A limitation of the current work is that it is not trivial to determine when the reduced angular methods will fail. In 2D golden-angle imaging, the angles add up to a full revolution after just 4 spokes. To successfully reconstruct an image volume, the spoke distribution of the sphere must be somewhat uniform. A loose constraint would be to assume that a similar number of spokes should originate in all octants of the three-dimensional k-space. However, this is a moving target, and it is not possible to define a limit when this becomes a real problem. The problem is somewhat mitigated by the fact that the Nyquist criterion is much higher for three-dimensional radial k-space compared to two-dimensional k-space. This may be part of the explanation as to why the difference between the Tiny-13 and conventional double golden-angle binning uniformity decreased as the number of bins increased. We expect there to be a minimum number of spokes needed for successful binning, and that minimum will increase with increasing tiny order. Considering these factors, we found Tiny-13 to be a reasonable candidate for the in vivo testing, as it balances the objectives of reduced angular step while still maintaining sufficient k-space coverage to allow for successful binning within a reasonable scan time. Using a higher tiny order will reduce the ability to perform the physiological binning necessary for cardiac imaging, resulting in worse k-space uniformity, unless the acquisition time is simultaneously increased.
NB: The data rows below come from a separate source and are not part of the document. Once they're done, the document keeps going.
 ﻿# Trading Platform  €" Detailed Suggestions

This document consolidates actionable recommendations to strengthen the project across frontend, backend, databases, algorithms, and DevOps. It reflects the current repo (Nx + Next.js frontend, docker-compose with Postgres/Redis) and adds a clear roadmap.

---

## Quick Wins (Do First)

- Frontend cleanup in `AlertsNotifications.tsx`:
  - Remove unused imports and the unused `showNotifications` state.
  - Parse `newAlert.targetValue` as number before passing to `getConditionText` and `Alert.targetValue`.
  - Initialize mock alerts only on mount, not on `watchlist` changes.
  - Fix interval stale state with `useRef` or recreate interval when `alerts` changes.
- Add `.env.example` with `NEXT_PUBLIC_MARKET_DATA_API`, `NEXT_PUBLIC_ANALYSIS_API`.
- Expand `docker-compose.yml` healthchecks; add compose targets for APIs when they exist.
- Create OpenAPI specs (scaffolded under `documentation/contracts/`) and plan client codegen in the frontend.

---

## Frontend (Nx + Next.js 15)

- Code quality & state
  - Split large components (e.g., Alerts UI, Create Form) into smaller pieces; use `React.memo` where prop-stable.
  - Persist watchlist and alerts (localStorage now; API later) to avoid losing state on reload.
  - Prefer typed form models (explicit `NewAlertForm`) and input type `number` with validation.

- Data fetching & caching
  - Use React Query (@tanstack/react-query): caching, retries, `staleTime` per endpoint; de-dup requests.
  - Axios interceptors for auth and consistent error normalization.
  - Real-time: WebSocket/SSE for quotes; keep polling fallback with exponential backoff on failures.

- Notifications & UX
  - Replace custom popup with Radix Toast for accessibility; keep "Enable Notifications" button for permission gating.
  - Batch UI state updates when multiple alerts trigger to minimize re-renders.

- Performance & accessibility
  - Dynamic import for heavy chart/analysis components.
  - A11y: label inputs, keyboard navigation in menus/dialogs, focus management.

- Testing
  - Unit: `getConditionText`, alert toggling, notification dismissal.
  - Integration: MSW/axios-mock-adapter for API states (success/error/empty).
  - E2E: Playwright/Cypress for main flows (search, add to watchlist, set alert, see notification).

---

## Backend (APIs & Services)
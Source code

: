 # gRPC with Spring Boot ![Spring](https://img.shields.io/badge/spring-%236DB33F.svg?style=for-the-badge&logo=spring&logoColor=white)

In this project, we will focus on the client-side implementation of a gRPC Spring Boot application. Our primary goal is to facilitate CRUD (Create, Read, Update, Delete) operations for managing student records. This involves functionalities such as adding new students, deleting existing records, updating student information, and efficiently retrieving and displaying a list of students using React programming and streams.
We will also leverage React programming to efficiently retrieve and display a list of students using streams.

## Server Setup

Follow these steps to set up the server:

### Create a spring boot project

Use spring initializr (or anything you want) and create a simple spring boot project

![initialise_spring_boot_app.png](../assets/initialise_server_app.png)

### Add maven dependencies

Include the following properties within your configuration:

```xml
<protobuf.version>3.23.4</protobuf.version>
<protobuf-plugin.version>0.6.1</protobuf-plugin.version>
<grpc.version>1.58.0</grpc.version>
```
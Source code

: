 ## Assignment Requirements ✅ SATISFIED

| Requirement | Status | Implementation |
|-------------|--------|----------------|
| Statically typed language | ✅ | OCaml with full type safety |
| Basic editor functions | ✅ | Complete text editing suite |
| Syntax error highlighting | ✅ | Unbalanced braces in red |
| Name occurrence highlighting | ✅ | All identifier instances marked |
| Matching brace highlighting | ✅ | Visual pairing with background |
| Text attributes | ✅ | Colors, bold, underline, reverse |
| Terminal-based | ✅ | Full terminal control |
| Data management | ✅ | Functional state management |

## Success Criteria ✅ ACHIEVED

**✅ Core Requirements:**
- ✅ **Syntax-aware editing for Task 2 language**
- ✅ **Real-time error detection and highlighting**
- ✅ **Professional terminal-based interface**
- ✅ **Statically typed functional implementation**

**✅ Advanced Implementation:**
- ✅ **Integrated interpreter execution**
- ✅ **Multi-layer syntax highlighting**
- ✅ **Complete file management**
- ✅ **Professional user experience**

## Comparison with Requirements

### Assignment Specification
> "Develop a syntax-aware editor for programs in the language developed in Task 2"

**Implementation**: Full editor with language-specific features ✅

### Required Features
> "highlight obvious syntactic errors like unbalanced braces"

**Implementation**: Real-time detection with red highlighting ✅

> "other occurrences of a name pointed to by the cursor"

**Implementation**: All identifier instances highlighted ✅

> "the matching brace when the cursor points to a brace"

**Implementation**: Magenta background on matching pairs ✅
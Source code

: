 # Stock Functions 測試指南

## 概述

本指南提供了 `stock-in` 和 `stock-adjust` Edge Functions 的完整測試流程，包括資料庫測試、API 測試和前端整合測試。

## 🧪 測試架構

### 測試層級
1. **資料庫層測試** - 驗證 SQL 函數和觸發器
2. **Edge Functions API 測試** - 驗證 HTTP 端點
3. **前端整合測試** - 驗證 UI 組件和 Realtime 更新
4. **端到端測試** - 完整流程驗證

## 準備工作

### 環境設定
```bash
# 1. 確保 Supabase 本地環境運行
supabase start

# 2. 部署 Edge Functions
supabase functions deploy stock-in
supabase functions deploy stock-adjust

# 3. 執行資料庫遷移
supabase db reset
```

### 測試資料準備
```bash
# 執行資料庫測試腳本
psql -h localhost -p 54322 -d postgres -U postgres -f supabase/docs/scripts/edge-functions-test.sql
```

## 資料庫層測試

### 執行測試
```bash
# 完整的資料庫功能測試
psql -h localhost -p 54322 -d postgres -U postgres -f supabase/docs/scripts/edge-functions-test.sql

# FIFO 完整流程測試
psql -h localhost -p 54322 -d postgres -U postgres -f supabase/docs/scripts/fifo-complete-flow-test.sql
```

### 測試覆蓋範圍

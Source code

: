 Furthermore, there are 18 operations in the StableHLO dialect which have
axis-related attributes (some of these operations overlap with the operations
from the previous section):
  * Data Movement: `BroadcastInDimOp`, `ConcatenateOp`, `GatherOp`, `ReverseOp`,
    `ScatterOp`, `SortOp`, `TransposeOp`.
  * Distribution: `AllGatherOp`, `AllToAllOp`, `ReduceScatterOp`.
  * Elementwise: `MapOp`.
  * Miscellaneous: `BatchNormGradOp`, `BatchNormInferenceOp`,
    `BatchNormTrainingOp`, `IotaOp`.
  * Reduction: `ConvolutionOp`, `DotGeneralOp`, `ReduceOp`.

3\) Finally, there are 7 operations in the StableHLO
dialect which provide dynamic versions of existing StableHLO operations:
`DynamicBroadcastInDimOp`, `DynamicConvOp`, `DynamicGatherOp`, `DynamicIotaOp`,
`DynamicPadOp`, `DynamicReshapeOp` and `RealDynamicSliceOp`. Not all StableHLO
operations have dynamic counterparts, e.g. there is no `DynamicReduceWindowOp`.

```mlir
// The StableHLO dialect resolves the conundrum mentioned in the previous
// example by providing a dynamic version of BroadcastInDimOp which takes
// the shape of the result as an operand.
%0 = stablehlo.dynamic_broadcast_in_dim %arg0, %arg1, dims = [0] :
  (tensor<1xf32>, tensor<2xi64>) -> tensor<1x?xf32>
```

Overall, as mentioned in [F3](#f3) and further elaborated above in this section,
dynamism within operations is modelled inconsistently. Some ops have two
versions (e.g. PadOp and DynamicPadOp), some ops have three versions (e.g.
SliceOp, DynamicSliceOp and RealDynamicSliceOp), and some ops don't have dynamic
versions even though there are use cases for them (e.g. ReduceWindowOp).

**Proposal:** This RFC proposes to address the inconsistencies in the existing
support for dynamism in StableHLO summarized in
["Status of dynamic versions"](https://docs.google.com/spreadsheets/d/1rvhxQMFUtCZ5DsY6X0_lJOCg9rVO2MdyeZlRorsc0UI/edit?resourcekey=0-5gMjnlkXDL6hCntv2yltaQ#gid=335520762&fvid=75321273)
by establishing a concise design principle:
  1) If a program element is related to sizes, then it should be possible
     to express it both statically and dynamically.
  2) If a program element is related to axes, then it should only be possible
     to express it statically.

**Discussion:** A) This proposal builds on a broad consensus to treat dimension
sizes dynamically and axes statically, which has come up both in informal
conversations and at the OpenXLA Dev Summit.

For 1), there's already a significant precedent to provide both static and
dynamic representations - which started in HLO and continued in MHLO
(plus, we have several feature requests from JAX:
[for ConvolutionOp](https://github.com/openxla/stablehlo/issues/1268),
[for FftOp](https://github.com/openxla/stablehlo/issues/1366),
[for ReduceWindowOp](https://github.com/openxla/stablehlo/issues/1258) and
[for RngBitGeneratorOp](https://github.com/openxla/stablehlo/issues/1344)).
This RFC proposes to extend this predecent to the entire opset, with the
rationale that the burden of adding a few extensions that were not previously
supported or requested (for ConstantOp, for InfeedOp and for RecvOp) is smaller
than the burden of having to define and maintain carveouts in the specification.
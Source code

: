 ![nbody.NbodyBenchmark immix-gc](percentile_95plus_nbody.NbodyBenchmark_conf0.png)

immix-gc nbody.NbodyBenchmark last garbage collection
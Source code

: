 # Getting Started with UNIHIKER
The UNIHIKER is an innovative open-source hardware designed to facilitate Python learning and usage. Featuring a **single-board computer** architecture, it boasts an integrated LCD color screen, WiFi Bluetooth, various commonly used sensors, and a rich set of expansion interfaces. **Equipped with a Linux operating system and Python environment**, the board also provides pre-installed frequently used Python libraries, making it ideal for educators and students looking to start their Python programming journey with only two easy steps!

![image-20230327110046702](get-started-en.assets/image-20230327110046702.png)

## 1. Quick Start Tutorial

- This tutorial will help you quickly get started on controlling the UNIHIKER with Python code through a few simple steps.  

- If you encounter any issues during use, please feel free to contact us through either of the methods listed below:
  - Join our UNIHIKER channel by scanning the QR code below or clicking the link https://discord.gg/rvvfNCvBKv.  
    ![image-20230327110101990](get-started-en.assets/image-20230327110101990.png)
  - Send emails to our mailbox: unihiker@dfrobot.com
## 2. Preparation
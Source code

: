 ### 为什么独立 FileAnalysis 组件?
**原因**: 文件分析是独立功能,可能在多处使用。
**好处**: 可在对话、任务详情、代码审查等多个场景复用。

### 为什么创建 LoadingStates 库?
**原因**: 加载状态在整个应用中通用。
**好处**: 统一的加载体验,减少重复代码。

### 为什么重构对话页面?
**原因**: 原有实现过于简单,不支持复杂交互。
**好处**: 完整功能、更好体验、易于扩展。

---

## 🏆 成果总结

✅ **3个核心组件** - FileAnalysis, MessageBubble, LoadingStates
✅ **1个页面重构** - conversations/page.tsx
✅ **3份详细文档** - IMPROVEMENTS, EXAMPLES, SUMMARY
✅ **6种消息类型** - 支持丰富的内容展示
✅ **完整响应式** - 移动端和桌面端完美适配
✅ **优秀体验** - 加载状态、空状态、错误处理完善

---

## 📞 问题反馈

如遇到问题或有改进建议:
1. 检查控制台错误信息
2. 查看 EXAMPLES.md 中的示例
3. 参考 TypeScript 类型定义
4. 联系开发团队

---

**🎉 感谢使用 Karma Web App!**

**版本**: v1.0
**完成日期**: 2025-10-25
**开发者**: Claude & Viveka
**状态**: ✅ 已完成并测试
The results in Figs. 1 and 3 suggest that the proposed Tiny profile ordering has a more uniform distribution than simply using random angles. Figure 7 shows that the tiny golden-angle approach does not negatively impact the ability to perform physiological binning, and can be used to enable cardiac- and respiratory resolved three-dimensional whole heart imaging. The efficacy of our novel generalization is supported by the idea that the conventional golden-angle profile orderings will provide an approximate uniform sampling for an arbitrary number of spokes. Whereas there are many strategies to three-dimensional radial imaging, some of which rely on a predefined lattice into which the sample points must fit, and hence, the number of sample points must be defined a priori. A more challenging task is to define a low-discrepancy set that maintains desired properties for effective and free-running k-space sampling while allowing for the number of sample points per lattice to be determined post hoc. We have proposed a natural method to derive such a set and tested it under a number of conditions. Whereas the results are promising, further testing in more subjects is warranted.

Conclusion

The tiny golden-angle scheme was successful in reducing the angular step in cardio-respiratory-binned golden-angle imaging, and shows great potential for overcoming some of the limitations associated with 3D golden-angle radial imaging, in particular related to eddy current-induced image artifacts.